Providing prophylactic therapy to individuals who have had rheumatic fever with monthly (or maybe every three weeks) injections of Benzathine Penicillin G, 1,200,000 units, or oral penicillin V or G, 250mg twice daily (I think 500 mg twice daily is more efficacious), decreases the frequency of recurrent Streptococcus pyogenes infections and therefore recurrent rheumatic fever episodes. It is estimated that the recurrence rate of rheumatic fever is decreased about 85% by providing prophylactic penicillin therapy.

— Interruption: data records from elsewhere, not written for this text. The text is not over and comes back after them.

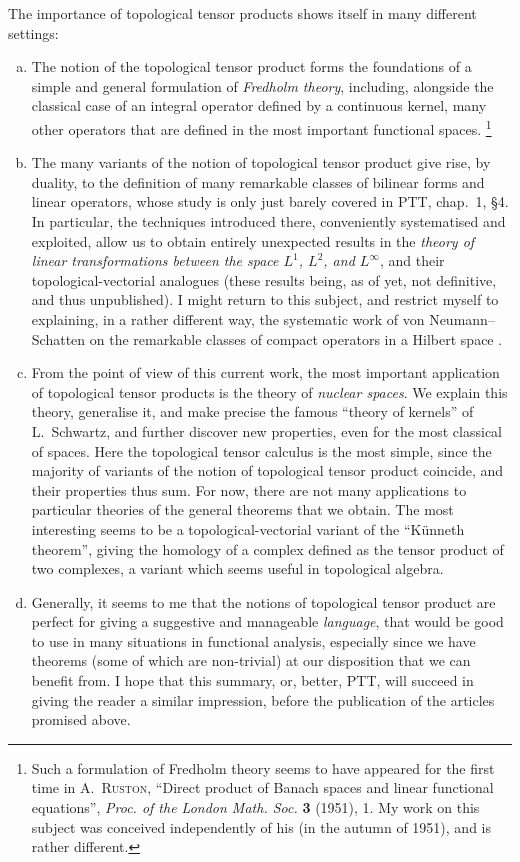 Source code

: \documentclass{article}
\theoremstyle{plain}
\theoremstyle{definition}
\newcommand{\oldpage}[1]{\marginpar{\footnotesize$\Big\vert$ \textit{p.~#1}}}
\begin{document}
The importance of topological tensor products shows itself in many different settings:
\begin{enumerate}[a)]
  \item The notion of the topological tensor product forms the foundations of a simple and general formulation of \emph{Fredholm theory}, including, alongside the classical case of an integral operator defined by a continuous kernel, many other operators that are defined in the most important functional spaces.%
    \footnote{Such a formulation of Fredholm theory seems to have appeared for the first time in \textsc{A.~Ruston}, ``Direct product of Banach spaces and linear functional equations'', \emph{Proc. of the London Math. Soc.} \textbf{3} (1951), 1. My work on this subject was conceived independently of his (in the autumn of 1951), and is rather different.}
  \item The many variants of the notion of topological tensor product give rise, by duality, to the definition of many remarkable classes of bilinear forms and linear operators, whose
\oldpage{74}
    study is only just barely covered in PTT, chap.~1, §4.
    In particular, the techniques introduced there, conveniently systematised and exploited, allow us to obtain entirely unexpected results in the \emph{theory of linear transformations between the space $L^1$, $L^2$, and $L^\infty$}, and their topological-vectorial analogues (these results being, as of yet, not definitive, and thus unpublished).
    I might return to this subject, and restrict myself to explaining, in a rather different way, the systematic work of von Neumann--Schatten on the remarkable classes of compact operators in a Hilbert space \cite[chap.~4]{8}.
  \item From the point of view of this current work, the most important application of topological tensor products is the theory of \emph{nuclear spaces}.
    We explain this theory, generalise it, and make precise the famous ``theory of kernels'' of L.~Schwartz, and further discover new properties, even for the most classical of spaces.
    Here the topological tensor calculus is the most simple, since the majority of variants of the notion of topological tensor product coincide, and their properties thus sum.
    For now, there are not many applications to particular theories of the general theorems that we obtain.
    The most interesting seems to be a topological-vectorial variant of the ``K\"{u}nneth theorem'', giving the homology of a complex defined as the tensor product of two complexes, a variant which seems useful in topological algebra.
  \item Generally, it seems to me that the notions of topological tensor product are perfect for giving a suggestive and manageable \emph{language}, that would be good to use in many situations in functional analysis, especially since we have theorems (some of which are non-trivial) at our disposition that we can benefit from.
  I hope that this summary, or, better, PTT, will succeed in giving the reader a similar impression, before the publication of the articles promised above.
\end{enumerate}
\end{document}
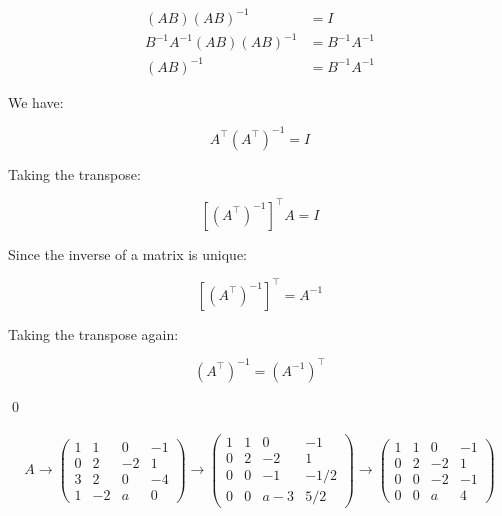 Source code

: \documentclass[12pt]{article}
\begin{document}

\begin{equation}
    \begin{split}
        (AB)(AB)^{-1} &= I \\
        B^{-1} A^{-1} (AB)(AB)^{-1} &= B^{-1} A^{-1} \\
        (AB)^{-1} &= B^{-1} A^{-1}
    \end{split}
\end{equation}

We have:

\begin{equation}
    A^{\intercal} (A^{\intercal})^{-1} = I
\end{equation}

Taking the transpose:

\begin{equation}
    \left[ (A^{\intercal})^{-1} \right]^{\intercal} A = I
\end{equation}

Since the inverse of a matrix is unique:

\begin{equation}
    \left[ (A^{\intercal})^{-1} \right]^{\intercal} = A^{-1}
\end{equation}

Taking the transpose again:

\begin{equation}
    (A^{\intercal})^{-1} = (A^{-1})^{\intercal}
\end{equation}


\qed



\begin{equation}
    \begin{split}
        A \to
        \begin{pmatrix}
            1 & 1  & 0  & -1 \\
            0 & 2  & -2 & 1  \\
            3 & 2  & 0  & -4 \\
            1 & -2 & a  & 0
        \end{pmatrix}
        \to
        \begin{pmatrix}
            1 & 1 & 0   & -1   \\
            0 & 2 & -2  & 1    \\
            0 & 0 & -1  & -1/2 \\
            0 & 0 & a-3 & 5/2
        \end{pmatrix}
        \to
        \begin{pmatrix}
            1 & 1 & 0  & -1 \\
            0 & 2 & -2 & 1  \\
            0 & 0 & -2 & -1 \\
            0 & 0 & a  & 4
        \end{pmatrix}
    \end{split}
\end{equation}
\end{document}
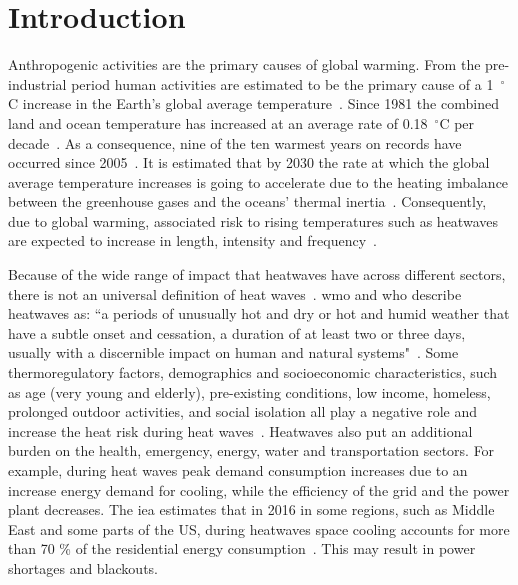 
\section{Introduction}\label{sec:introduction}

Anthropogenic activities are the primary causes of global warming.
From the pre-industrial period human activities are estimated to be the primary cause of a 1~$^{\circ}$C increase in the Earth's global average temperature~\cite{GlobalWa91:online}.
Since 1981 the combined land and ocean temperature has increased at an average rate of 0.18~$^{\circ}$C per decade~\cite{GlobalCl28:online}.
As a consequence, nine of the ten warmest years on records have occurred since 2005~\cite{ClimateC26:online}.
It is estimated that by 2030 the rate at which the global average temperature increases is going to accelerate due to the heating imbalance between the greenhouse gases and the oceans' thermal inertia~\cite{ClimateC26:online}.
Consequently, due to global warming, associated risk to rising temperatures such as heatwaves are expected to increase in length, intensity and frequency~\cite{Whatharm75:online}.

Because of the wide range of impact that heatwaves have across different sectors, there is not an universal definition of heat waves~\cite{Perkins2013}. \ac{wmo} and \ac{who} describe heatwaves as: ``a periods of unusually hot and dry or hot and humid weather that have a subtle onset and cessation, a duration of at least two or three days, usually with a discernible impact on human and natural systems"~\cite{WMO2015}.
Some thermoregulatory factors, demographics and socioeconomic characteristics, such as age (very young and elderly), pre-existing conditions, low income, homeless, prolonged outdoor activities, and social isolation all play a negative role and increase the heat risk during heat waves~\cite{WMO2015}.
Heatwaves also put an additional burden on the health, emergency, energy, water and transportation sectors.
For example, during heat waves peak demand consumption increases due to an increase energy demand for cooling, while the efficiency of the grid and the power plant decreases.
The \ac{iea} estimates that in 2016 in some regions, such as Middle East and some parts of the US, during heatwaves space cooling accounts for more than 70 \% of the residential energy consumption~\cite{IEA2018}.
This may result in power shortages and blackouts.


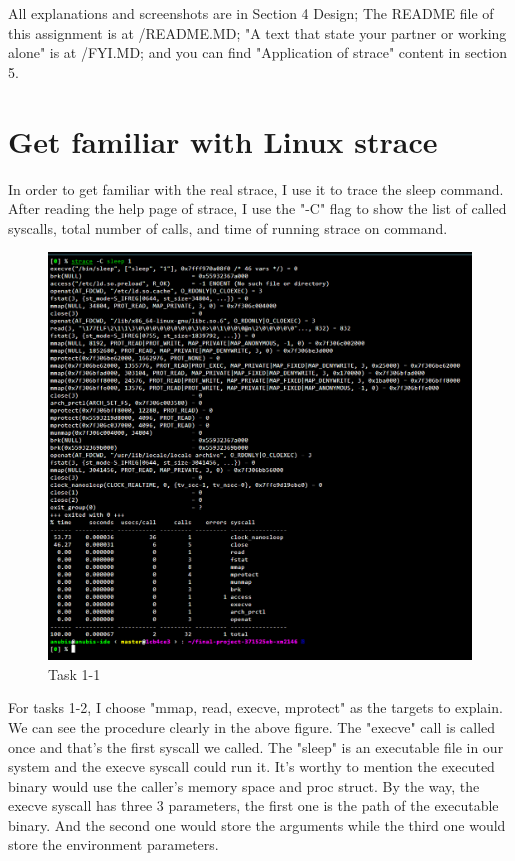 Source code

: \documentclass[11pt,oneside,a4paper]{article}
\begin{document}
All explanations and screenshots are in Section 4 Design;
The README file of this assignment is at /README.MD;
"A text that state your partner or working alone" is at /FYI.MD;
and you can find "Application of strace" content in section 5.

\section{Get familiar with Linux strace}
In order to get familiar with the real strace, I use it to trace the sleep command.
After reading the help page of strace, I use the "-C" flag to show the list of called
syscalls, total number of calls, and time of running strace on command.

\begin{figure}[H]
    \includegraphics[width=4.75in]{1-3.png}
    \centering
    \caption{Task 1-1}
\end{figure}

For tasks 1-2, I choose "mmap, read, execve, mprotect" as the targets to explain. We can
see the procedure clearly in the above figure. The "execve" call is called once and 
that's the first syscall we called. The "sleep" is an executable file in our system
and the execve syscall could run it. It's worthy to mention the executed binary would 
use the caller's memory space and proc struct. By the way, the execve syscall has three
3 parameters, the first one is the path of the executable binary. And the second one
would store the arguments while the third one would store the environment parameters.
\end{document}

Secondary Prevention of Rheumatic Fever[1][2]
Agent Dosage Mode Rating
Benzathine penicillin G 1,200,000 Units every 4 weeks (every 3 weeks for high-risk patients such as those with residual carditis) Intramuscular Class I, LOE A
or
Penicillin V 250 mg twice daily Oral Class I, LOE B
or
Sulfadiazine 0.5 g once daily for patients ≤ 27 kg (60 lb); 1.0 g once daily for patients > 27 kg (60 lb) Oral Class I, LOE B
or
Erythromycin among patients with penicillin allergy 250 mg twice daily Oral Class I, LOE C


Duration of Secondary Rheumatic Fever Prophylaxis[1][2]
Category Duration Rating
Rheumatic fever with carditis and residual heart disease (persistent valvular disease) ≥ 10 years since last episode and at least until age 40 years; sometimes lifelong prophylaxis in high risk patients Class I, LOE C
Rheumatic fever with carditis but no residual heart disease (no valvular disease) 10 years or well into adulthood, whichever is longer Class I, LOE C
Rheumatic fever without carditis 5 years or until age 21 years, whichever is longer Class I, LOE C

Recurrence of rheumatic fever is higher among patients receiving oral prophylaxis than those receiving intramuscular benzathine penicillin G. This may be attributed to patient compliance i.e. patients prefer injection once in 4weeks over taking medicines daily. This observation was made in a study involving 405 children and adolescents with rheumatic fever assigned to receive 4 weeks of intramuscular benzathine penicillin G, oral penicillin G or oral sulfadiazine. Recurrence of rheumatic fever was observed in 0%, 4.8%, and 2.7% of the patients, respectively[3]. Therefore parenteral prophylaxis is recommended over oral prophylaxis

Sources

2008 Focused update incorporated into the ACC/AHA 2006 guidelines for the management of patients with valvular heart disease: a report of the American College of Cardiology/American Heart Association Task Force on Practice Guidelines (Writing Committee to Revise the 1998 Guidelines for the Management of Patients With Valvular Heart Disease): endorsed by the Society of Cardiovascular Anesthesiologists, Society for Cardiovascular Angiography and Interventions, and Society of Thoracic Surgeons.[1]

References

  1. 1.0 1.1 1.2 Bonow RO, Carabello BA, Chatterjee K, de Leon AC, Faxon DP, Freed MD; et al. (2008). "2008 Focused update incorporated into the ACC/AHA 2006 guidelines for the management of patients with valvular heart disease: a report of the American College of Cardiology/American Heart Association Task Force on Practice Guidelines (Writing Committee to Revise the 1998 Guidelines for the Management of Patients With Valvular Heart Disease): endorsed by the Society of Cardiovascular Anesthesiologists, Society for Cardiovascular Angiography and Interventions, and Society of Thoracic Surgeons". Circulation. 118 (15): e523–661. doi:10.1161/CIRCULATIONAHA.108.190748. PMID 18820172.
  2. 2.0 2.1 Gerber MA, Baltimore RS, Eaton CB, Gewitz M, Rowley AH, Shulman ST; et al. (2009). "Prevention of rheumatic fever and diagnosis and treatment of acute Streptococcal pharyngitis: a scientific statement from the American Heart Association Rheumatic Fever, Endocarditis, and Kawasaki Disease Committee of the Council on Cardiovascular Disease in the Young, the Interdisciplinary Council on Functional Genomics and Translational Biology, and the Interdisciplinary Council on Quality of Care and Outcomes Research: endorsed by the American Academy of Pediatrics". Circulation. 119 (11): 1541–51. doi:10.1161/CIRCULATIONAHA.109.191959. PMID 19246689.
  3. FEINSTEIN AR, WOOD HF, EPSTEIN JA, TARANTA A, SIMPSON R, TURSKY E (1959). "A controlled study of three methods of prophylaxis against streptococcal infection in a population of rheumatic children. II. Results of the first three years of the study, including methods for evaluating the maintenance of oral prophylaxis". N Engl J Med. 260 (14): 697–702. doi:10.1056/NEJM195904022601405. PMID 13644570.